Но довольно. Мне еще хочется сказать Вам несколько лично о себе, о своей личной жизни, просто как близкому человеку, больше, нежели кто- либо из лично меня окружающих. Я только нынче летом, лечась в Липецке, стал задумываться крепко, что не всегда же лично я могу жить лишь обдумыванием разных теорий, что в своем роде, но только с другого конца — homo sum et hihil humanum... Почти все пишущие и живущие интересами науки и литературы ведут какой-то странный образ жизни, как-то странно оторваны от ее радостей и интересов частных, единичных. Было время, когда я думал, что мышление может совершенно наполнить жизнь, что за ним можно и не ощущать, что в сущности лишен всего. Но я не думаю больше этого. И вот у меня явилась страстное, мучительное желание — устроить себе жизнь, захватить хоть какой-нибудь тот остаток простой счастливой жизни, который для меня еще быть может возможен, и от которого я до сих пор отказывался как-то спокойно и даже равнодушно. Я не буду Вам объяснять подробностей, но скажу лишь, что 6 лет моей семейной жизни были для меня и во внутреннем, и во внешнем отношении каким-то дантовским адом, в коем перегорела душа моя; это были долгие дни вечного страха, почти мистического ужаса, горя, отчаяния, всего, чего хотите, но только не спокойствия, не радости. Я почему-то теперь не в охоте писать, и поэтому, верно, выражаюсь плохо, но скажу лишь, что все, что я пережил, было очень серьезно, сумрачно, и своеобразно в такой степени, что если Вы составите обо мне представление на основании обычных фактов семейного неустройства— то наверно ошибетесь. Ощущение какой-то мистической руки, которая разбивает человеческие сердца и направляет так или иначе нашу жизнь вопреки всем нашим чаяниям, усилиям и ожиданиям — я чувствовал все это время ясно; независимо от общего хода своего умственного развития, или, вернее, пособляя ему, моя личная жизнь сделала меня мистиком — религиозным человеком, заставив серьезнее задуматься и почувствовать такие вещи, о которых раньше я особенно не заботился.

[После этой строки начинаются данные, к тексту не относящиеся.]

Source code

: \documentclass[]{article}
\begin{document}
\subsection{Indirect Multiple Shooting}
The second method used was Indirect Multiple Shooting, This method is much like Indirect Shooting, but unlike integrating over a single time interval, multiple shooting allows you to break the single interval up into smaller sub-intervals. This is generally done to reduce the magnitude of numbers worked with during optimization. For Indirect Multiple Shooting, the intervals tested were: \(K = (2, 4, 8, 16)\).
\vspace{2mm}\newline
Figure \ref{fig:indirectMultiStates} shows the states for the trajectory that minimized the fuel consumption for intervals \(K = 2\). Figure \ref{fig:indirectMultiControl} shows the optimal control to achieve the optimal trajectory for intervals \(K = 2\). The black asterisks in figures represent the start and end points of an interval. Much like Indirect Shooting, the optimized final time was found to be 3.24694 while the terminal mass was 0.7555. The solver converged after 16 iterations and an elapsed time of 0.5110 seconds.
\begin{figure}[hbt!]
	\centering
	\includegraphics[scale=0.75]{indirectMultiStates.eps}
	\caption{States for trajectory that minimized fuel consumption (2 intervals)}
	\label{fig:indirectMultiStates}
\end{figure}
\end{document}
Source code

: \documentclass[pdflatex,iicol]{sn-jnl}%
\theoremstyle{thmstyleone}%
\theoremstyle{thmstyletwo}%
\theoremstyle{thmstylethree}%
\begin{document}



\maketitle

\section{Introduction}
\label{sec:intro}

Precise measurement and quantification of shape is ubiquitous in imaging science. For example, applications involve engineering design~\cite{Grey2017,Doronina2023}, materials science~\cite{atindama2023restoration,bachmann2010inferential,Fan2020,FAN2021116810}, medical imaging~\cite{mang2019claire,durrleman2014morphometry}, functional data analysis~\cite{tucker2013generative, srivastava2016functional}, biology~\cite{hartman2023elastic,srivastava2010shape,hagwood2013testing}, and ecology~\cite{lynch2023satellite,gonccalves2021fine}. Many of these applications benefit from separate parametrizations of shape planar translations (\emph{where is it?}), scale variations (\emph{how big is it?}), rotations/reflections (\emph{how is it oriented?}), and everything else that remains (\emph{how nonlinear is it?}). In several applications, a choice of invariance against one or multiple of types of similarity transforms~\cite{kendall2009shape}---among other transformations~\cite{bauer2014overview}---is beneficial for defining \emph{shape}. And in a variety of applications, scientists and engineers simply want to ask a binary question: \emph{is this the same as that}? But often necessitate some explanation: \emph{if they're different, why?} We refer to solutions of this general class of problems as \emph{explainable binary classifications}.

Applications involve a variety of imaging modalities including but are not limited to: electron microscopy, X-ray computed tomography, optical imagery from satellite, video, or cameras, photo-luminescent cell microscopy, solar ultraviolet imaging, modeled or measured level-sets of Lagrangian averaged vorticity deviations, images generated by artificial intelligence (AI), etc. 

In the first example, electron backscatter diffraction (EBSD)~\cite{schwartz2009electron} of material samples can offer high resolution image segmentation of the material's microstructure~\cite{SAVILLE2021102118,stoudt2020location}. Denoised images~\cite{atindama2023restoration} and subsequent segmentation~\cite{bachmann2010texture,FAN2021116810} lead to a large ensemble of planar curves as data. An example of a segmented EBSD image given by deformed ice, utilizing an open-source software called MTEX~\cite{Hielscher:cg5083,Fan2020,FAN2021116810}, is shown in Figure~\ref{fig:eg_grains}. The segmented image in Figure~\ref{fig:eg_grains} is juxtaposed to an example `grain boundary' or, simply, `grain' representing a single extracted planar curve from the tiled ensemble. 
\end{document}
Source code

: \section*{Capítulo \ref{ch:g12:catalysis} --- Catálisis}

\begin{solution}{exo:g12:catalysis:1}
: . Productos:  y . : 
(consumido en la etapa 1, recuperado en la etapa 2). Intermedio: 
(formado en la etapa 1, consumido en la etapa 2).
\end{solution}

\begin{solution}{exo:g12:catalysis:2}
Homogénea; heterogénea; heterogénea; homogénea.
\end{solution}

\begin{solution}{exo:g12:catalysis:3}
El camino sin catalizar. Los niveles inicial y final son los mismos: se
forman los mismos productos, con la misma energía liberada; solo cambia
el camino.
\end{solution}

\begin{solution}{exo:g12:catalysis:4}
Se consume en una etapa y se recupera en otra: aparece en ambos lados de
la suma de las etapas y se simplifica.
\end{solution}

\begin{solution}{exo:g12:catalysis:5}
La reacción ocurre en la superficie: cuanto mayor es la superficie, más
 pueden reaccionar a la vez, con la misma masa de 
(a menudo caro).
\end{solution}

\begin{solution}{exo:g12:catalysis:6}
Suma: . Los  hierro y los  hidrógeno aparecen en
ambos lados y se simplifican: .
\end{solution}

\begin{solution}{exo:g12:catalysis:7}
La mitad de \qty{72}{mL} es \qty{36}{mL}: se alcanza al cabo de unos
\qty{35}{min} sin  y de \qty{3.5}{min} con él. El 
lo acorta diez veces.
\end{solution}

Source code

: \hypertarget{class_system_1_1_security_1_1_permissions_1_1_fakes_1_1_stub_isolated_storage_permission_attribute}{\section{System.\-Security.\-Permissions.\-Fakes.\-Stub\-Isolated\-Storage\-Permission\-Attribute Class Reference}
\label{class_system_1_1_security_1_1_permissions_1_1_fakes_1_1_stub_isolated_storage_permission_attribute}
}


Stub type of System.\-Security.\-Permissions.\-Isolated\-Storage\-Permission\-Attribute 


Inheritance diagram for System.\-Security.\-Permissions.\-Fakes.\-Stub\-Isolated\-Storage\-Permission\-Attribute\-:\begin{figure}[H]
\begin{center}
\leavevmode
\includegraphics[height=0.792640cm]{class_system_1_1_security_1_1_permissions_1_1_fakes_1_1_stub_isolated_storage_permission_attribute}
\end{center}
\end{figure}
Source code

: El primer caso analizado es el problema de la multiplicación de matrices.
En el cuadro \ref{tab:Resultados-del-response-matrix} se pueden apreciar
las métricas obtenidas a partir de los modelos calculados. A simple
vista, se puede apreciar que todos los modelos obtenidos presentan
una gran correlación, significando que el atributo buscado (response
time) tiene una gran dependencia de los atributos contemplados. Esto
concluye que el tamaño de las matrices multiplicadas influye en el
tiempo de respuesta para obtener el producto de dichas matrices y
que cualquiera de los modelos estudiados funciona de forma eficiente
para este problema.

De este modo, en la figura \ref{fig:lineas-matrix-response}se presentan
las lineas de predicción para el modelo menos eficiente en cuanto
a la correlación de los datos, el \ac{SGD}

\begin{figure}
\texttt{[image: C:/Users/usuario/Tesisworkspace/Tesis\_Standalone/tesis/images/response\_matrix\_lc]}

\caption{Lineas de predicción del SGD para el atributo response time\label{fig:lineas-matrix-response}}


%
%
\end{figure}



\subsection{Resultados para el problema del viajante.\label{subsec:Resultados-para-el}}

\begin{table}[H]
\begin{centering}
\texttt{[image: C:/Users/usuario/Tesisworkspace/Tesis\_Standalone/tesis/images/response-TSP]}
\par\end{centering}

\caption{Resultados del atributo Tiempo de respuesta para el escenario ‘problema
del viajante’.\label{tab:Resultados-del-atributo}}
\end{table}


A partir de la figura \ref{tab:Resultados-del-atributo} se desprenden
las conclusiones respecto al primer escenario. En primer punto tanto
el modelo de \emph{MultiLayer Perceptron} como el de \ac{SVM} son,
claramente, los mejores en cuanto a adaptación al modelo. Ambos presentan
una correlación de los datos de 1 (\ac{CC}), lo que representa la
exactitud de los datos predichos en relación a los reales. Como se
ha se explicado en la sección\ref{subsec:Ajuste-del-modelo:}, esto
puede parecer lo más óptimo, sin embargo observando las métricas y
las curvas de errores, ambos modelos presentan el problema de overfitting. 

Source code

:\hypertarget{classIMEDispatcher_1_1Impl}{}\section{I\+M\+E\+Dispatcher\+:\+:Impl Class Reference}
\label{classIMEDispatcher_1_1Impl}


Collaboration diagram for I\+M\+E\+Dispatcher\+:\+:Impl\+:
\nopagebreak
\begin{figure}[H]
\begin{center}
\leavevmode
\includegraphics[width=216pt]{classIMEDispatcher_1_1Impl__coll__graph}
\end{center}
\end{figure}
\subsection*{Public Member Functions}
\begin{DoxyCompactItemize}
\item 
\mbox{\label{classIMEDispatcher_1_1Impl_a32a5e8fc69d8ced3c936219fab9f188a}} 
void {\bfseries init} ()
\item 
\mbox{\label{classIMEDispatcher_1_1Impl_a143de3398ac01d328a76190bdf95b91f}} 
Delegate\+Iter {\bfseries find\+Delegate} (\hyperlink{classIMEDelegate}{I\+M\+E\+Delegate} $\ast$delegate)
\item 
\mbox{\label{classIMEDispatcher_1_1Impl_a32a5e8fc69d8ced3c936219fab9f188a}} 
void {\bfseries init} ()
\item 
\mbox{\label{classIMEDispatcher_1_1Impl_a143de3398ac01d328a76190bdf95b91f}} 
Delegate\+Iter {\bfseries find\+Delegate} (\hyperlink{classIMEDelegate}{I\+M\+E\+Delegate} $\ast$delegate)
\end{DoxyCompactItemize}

На основании всего этого, мой дорогой Николай Николаевич, мною и овладело некоторое фаустовское чувство или, пожалуй, чувство банкира, потерпевшего крах: именно, страшная неудовлетворенность теоретизмом и жажда примкнуть сухими губами к радостям обычной, маленькой жизни, о которой я до сих пор высокомерно позволял себе не думать, чрезвычайная жажда спокойствия и любви не от далеких людей или будущих поколений (в сущности этою надеждою живут пишущие, кроме, разумеется, самого интереса к делу, но уже тут человек, а не сердце), а хотя от кого-нибудь, кто около меня, чье любящее лицо я вижу перед собой. Все это устроить будет очень трудно, особенно с моею необычностью, неумелостью (даже 4-го класса гимназисты в деле жизни иногда читают мне мораль, конечно, при возможном случае, а в классе уже я им читаю мораль). Во всяком случае, если я этого не сделаю теперь же, в течение 1 ½  — 2 лет, я уже никогда не успею сделать. А с этим вместе и теоретическую работу вместе с писанием придется пока отложить. Это я говорю насчет разбора Бакунина, коего, впрочем, пока перечитываю во 2-й раз; ужасно много у него противоречий насчет того, суть ли единичные материальные вещи — тоже одаренные смыслом саморазумения, или нет — и тогда они вовсе не существуют.

Ваш В. Розанов.

Мой адрес все же: Елец. Гимназия.

Примечания

1. Доколе будешь? (лат.)

2.  «я человек, и ничто человеческое» и т. д. (лат.).

Здесь цитируется по изд.: Розанов В.В. Собрание сочинений. Литературные изгнанники: Н.Н. Страхов. К.Н. Леонтьев / Под общ. ред. А.Н. Николюкина. – М., 2001, с. 171-179.